Under the full-service option, the broker creates the fraudulent identification, then goes to the DMV office and takes the written test and road test for his customer.

After passing the tests, the broker takes the paperwork to the customer, who may go to any DMV office in the state to present the papers, smile for the camera, and collect the license.

Some brokers subcontract services.

A 22-year-old Middlesex County man who was recently arrested with a bunch of fake birth certificates describes himself as "a small player." He says a broker hired him several months ago to go to the DMV and take written tests for customers at $200 a shot.

"They validate the permit. I give it to the person I work for," he says. "He gives me my money and that's it."

One North Jersey broker says she charges $2,300, to be paid in three installments with $1,000 down.

"It's a lot of money," says Clayton, the Eatontown detective. "If you can do a license or two a day, you can make a lot."

In May, Clayton arrested Charles Rears at the Eatontown DMV office for allegedly trying to take a driver's test under someone else's name.

Officers who searched Rears say he was carrying a driver's license in another person's name and four birth certificates.
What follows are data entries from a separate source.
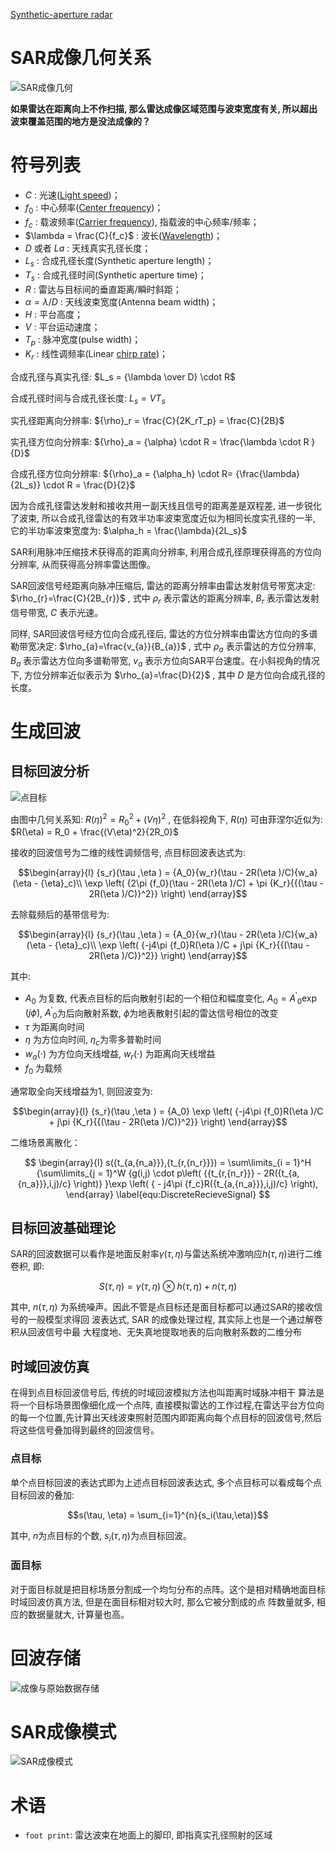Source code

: <script type="text/javascript"
src="http://cdn.mathjax.org/mathjax/latest/MathJax.js?config=TeX-AMS-MML_HTMLorMML">
</script>
<script type="text/x-mathjax-config">
MathJax.Hub.Config({
tex2jax: {inlineMath: [['$','$'],
 <!-- ['\(','\)']] -->
]}
});
</script>

[Synthetic-aperture radar](https://en.wikipedia.org/wiki/Synthetic-aperture_radar)


# SAR成像几何关系

![SAR成像几何](./SAR_geometry.png)


**如果雷达在距离向上不作扫描, 那么雷达成像区域范围与波束宽度有关, 所以超出波束覆盖范围的地方是没法成像的？**

# 符号列表


- $C$ : 光速([Light speed](https://en.wikipedia.org/wiki/Speed_of_light))；
- $f_0$ : 中心频率([Center frequency](https://en.wikipedia.org/wiki/Center_frequency))；
- $f_c$ : 载波频率([Carrier frequency](https://en.wikipedia.org/wiki/Carrier_frequency)), 指载波的中心频率/频率；
- $\lambda = \frac{C}{f_c}$ : 波长([Wavelength](https://en.wikipedia.org/wiki/Wavelength))；
- $D$ 或者 $La$ : 天线真实孔径长度；
- $L_s$ : 合成孔径长度(Synthetic aperture length)；
- $T_s$ : 合成孔径时间(Synthetic aperture time)；
- $R$ : 雷达与目标间的垂直距离/瞬时斜距；
- $\alpha = \lambda / D$ : 天线波束宽度(Antenna beam width)；
- $H$ : 平台高度；
- $V$ : 平台运动速度；
- $T_p$ : 脉冲宽度(pulse width)；
- $K_r$ : 线性调频率(Linear [chirp rate](https://en.wikipedia.org/wiki/Chirp#Rate))；


合成孔径与真实孔径: $L_s = {\lambda \over D} \cdot R$

合成孔径时间与合成孔径长度: $L_s = V T_s$


实孔径距离向分辨率: ${\rho}_r = \frac{C}{2K_rT_p} = \frac{C}{2B}$

实孔径方位向分辨率: ${\rho}_a = {\alpha} \cdot R = \frac{\lambda \cdot R }{D}$

合成孔径方位向分辨率: ${\rho}_a = {\alpha_h} \cdot R= {\frac{\lambda}{2L_s}} \cdot R = \frac{D}{2}$

因为合成孔径雷达发射和接收共用一副天线且信号的距离差是双程差, 进一步锐化了波束, 所以合成孔径雷达的有效半功率波束宽度近似为相同长度实孔径的一半, 它的半功率波束宽度为: $\alpha_h = \frac{\lambda}{2L_s}$



SAR利用脉冲压缩技术获得高的距离向分辨率, 利用合成孔径原理获得高的方位向分辨率, 从而获得高分辨率雷达图像。

SAR回波信号经距离向脉冲压缩后, 雷达的距离分辨率由雷达发射信号带宽决定: $\rho_{r}=\frac{C}{2B_{r}}$ , 式中 $\rho_{r}$ 表示雷达的距离分辨率, $B_{r}$ 表示雷达发射信号带宽, $C$ 表示光速。

同样, SAR回波信号经方位向合成孔径后, 雷达的方位分辨率由雷达方位向的多谱勒带宽决定: $\rho_{a}=\frac{v_{a}}{B_{a}}$ , 式中 $\rho_{a}$ 表示雷达的方位分辨率, $B_{a}$ 表示雷达方位向多谱勒带宽, $v_{a}$ 表示方位向SAR平台速度。在小斜视角的情况下, 方位分辨率近似表示为 $\rho_{a}=\frac{D}{2}$ , 其中 $D$ 是方位向合成孔径的长度。



# 生成回波

## 目标回波分析

![点目标](./pointtarget.png)

由图中几何关系知:  $R(\eta)^2 = R_0^2 + (V\eta)^2$ , 在低斜视角下, $R(\eta)$ 可由菲涅尔近似为:  $R(\eta) = R_0 + \frac{(V\eta)^2}{2R_0}$


接收的回波信号为二维的线性调频信号, 点目标回波表达式为:

$$\begin{array}{l}
{s_r}(\tau ,\eta ) = {A_0}{w_r}(\tau  - 2R(\eta )/C){w_a}(\eta  - {\eta}_c)\\
\exp \left( {2\pi {f_0}(\tau  - 2R(\eta )/C) + \pi {K_r}{{(\tau  - 2R(\eta )/C)}^2}} \right)
\end{array}$$

去除载频后的基带信号为:

$$\begin{array}{l}
{s_r}(\tau ,\eta ) = {A_0}{w_r}(\tau  - 2R(\eta )/C){w_a}(\eta  - {\eta}_c)\\
\exp \left( {-j4\pi {f_0}R(\eta )/C + j\pi {K_r}{{(\tau  - 2R(\eta )/C)}^2}} \right)
\end{array}$$

其中:

- $A_0$ 为复数, 代表点目标的后向散射引起的一个相位和幅度变化, $A_0={A^\prime}_0 \exp \left(j\phi\right)$, ${A^\prime}_0$为后向散射系数, $\phi$为地表散射引起的雷达信号相位的改变
- $\tau$ 为距离向时间
- $\eta$ 为方位向时间, $\eta_c$为零多普勒时间
- $w_a(\cdot)$  为方位向天线增益, $w_r(\cdot)$ 为距离向天线增益
- $f_0$ 为载频

通常取全向天线增益为1, 则回波变为:

$$\begin{array}{l}
{s_r}(\tau ,\eta ) = {A_0} \exp \left( {-j4\pi {f_0}R(\eta )/C + j\pi {K_r}{{(\tau  - 2R(\eta )/C)}^2}} \right)
\end{array}$$

二维场景离散化：

$$
\begin{array}{l}
s({t_{a,{n_a}}},{t_{r,{n_r}}}) = \sum\limits_{i = 1}^H {\sum\limits_{j = 1}^W {g(i,j) \cdot p\left( {{t_{r,{n_r}}} - 2R({t_{a,{n_a}}},i,j)/c} \right)} }\exp \left( { - j4\pi {f_c}R({t_{a,{n_a}}},i,j)/c} \right),
\end{array}
\label{equ:DiscreteRecieveSignal}
$$


## 目标回波基础理论

SAR的回波数据可以看作是地面反射率$\gamma(\tau, \eta)$与雷达系统冲激响应$h(\tau, \eta)$进行二维卷积, 即:

$$S(\tau, \eta)=\gamma(\tau, \eta) \otimes h(\tau, \eta) + n(\tau, \eta)$$

其中, $n(\tau, \eta)$ 为系统噪声。因此不管是点目标还是面目标都可以通过SAR的接收信号的一般模型求得回 波表达式, SAR 的成像处理过程, 其实际上也是一个通过解卷积从回波信号中最 大程度地、无失真地提取地表的后向散射系数的二维分布



## 时域回波仿真

在得到点目标回波信号后, 传统的时域回波模拟方法也叫距离时域脉冲相干 算法是将一个目标场景图像细化成一个点阵, 直接模拟雷达的工作过程,在雷达平台方位向的每一个位置,先计算出天线波束照射范围内即距离向每个点目标的回波信号,然后将这些信号叠加得到最终的回波信号。


### 点目标

单个点目标回波的表达式即为上述点目标回波表达式, 多个点目标可以看成每个点目标回波的叠加:

$$s(\tau, \eta) = \sum_{i=1}^{n}{s_i(\tau,\eta)}$$

其中, $n$为点目标的个数, $s_i(\tau,\eta)$为点目标回波。

### 面目标

对于面目标就是把目标场景分割成一个均匀分布的点阵。这个是相对精确地面目标时域回波仿真方法, 但是在面目标相对较大时, 那么它被分割成的点 阵数量就多, 相应的数据量就大, 计算量也高。




# 回波存储

![成像与原始数据存储](./imaging.gif "成像与原始数据存储")






# SAR成像模式


![SAR成像模式](./SAR_mode.png)



# 术语


- `foot print`: 雷达波束在地面上的脚印, 即指真实孔径照射的区域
Police suspect that Rears intended to use the documents to get licenses for several people. His case is awaiting grand jury action.

Whatever their fees and however they operate, most brokers provide immigrants with sophisticated counterfeit papers that can elude the detection of an overworked DMV employee, who can review more than 1,000 documents each day. Some of the documents have the immigrants' real names; others don't.
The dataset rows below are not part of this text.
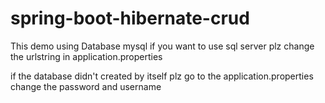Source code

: # spring-boot-hibernate-crud

This demo using Database mysql if you want to use sql server plz change the urlstring in application.properties

if the database didn't created by itself
plz go to the application.properties 
change the password and username
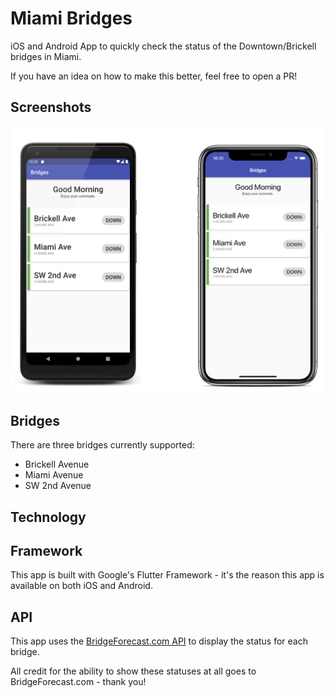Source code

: # Miami Bridges
iOS and Android App to quickly check the status of the Downtown/Brickell bridges in Miami.

If you have an idea on how to make this better, feel free to open a PR!

## Screenshots
![Teaser Images](assets/teasers/teasers.png)

## Bridges
There are three bridges currently supported:

- Brickell Avenue
- Miami Avenue
- SW 2nd Avenue

## Technology

## Framework
This app is built with Google's Flutter Framework - it's the reason this app is available on both iOS and Android.

## API
This app uses the [BridgeForecast.com API](https://bridgeforecast.com) to display the status for each bridge.

All credit for the ability to show these statuses at all goes to BridgeForecast.com - thank you!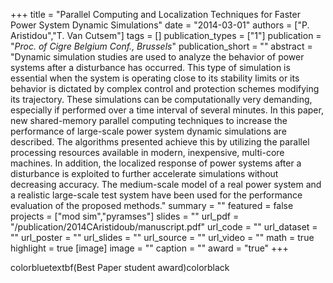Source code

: +++
title = "Parallel Computing and Localization Techniques for Faster Power System Dynamic Simulations"
date = "2014-03-01"
authors = ["P. Aristidou","T. Van Cutsem"]
tags = []
publication_types = ["1"]
publication = "_Proc. of Cigre Belgium Conf., Brussels_"
publication_short = ""
abstract = "Dynamic simulation studies are used to analyze the behavior of power systems after a disturbance has occurred. This type of simulation is essential when the system is operating close to its stability limits or its behavior is dictated by complex control and protection schemes modifying its trajectory. These simulations can be computationally very demanding, especially if performed over a time interval of several minutes. In this paper, new shared-memory parallel computing techniques to increase the performance of large-scale power system dynamic simulations are described. The algorithms presented achieve this by utilizing the parallel processing resources available in modern, inexpensive, multi-core machines. In addition, the localized response of power systems after a disturbance is exploited to further accelerate simulations without decreasing accuracy. The medium-scale model of a real power system and a realistic large-scale test system have been used for the performance evaluation of the proposed methods."
summary = ""
featured = false
projects = ["mod sim","pyramses"]
slides = ""
url_pdf = "/publication/2014CAristidoub/manuscript.pdf"
url_code = ""
url_dataset = ""
url_poster = ""
url_slides = ""
url_source = ""
url_video = ""
math = true
highlight = true
[image]
image = ""
caption = ""
award = "true"
+++

colorbluetextbf(Best Paper student award)colorblack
From his desk at Lodi police headquarters, Sgt. Ed Reuter pulls out some of the fake identification one immigrant carried when he came to the local DMV office to change the address on his fraudulent license.

"Look at this Social Security card," says Reuter, a ruddy-faced man with a no-nonsense gaze. "It's one of the best I've seen."

He says it's easy for such documents to slip past an untrained observer or a harried DMV clerk.

In general, Reuter says, "they're very good at the Lodi DMV. They spot phony documents and call us. But some clerks, because of so many people coming through, might look at these and not see anything wrong. Some of these documents look real."

The DMV trains its employees to spot fake documents; it also provides a handout illustrating what an authentic green card or work authorization document looks like.

"One of the jobs of every motor vehicle [agency] in the country is to be concerned about the security of the document," says Lino Pereira, the DMV's acting director.

"There are people who will try to take advantage, use every trick they can find to try to beat the system. We're concerned about it; we talk about ways to make the system more and more difficult to beat."

He declined to comment on The Record's findings that license fraud is rampant in New Jersey.

"If it's a particular system, we're not going to discuss it. We don't want to discuss those things openly."

"DMVs have ways to verify fraudulent identification," says Jason King, spokesman for the American Association of Motor Vehicle Administrators in Arlington, Va. "But there's no foolproof system. Fraud is a big problem and identity theft is huge. Jurisdictions are working to stay ahead. But people are crafty."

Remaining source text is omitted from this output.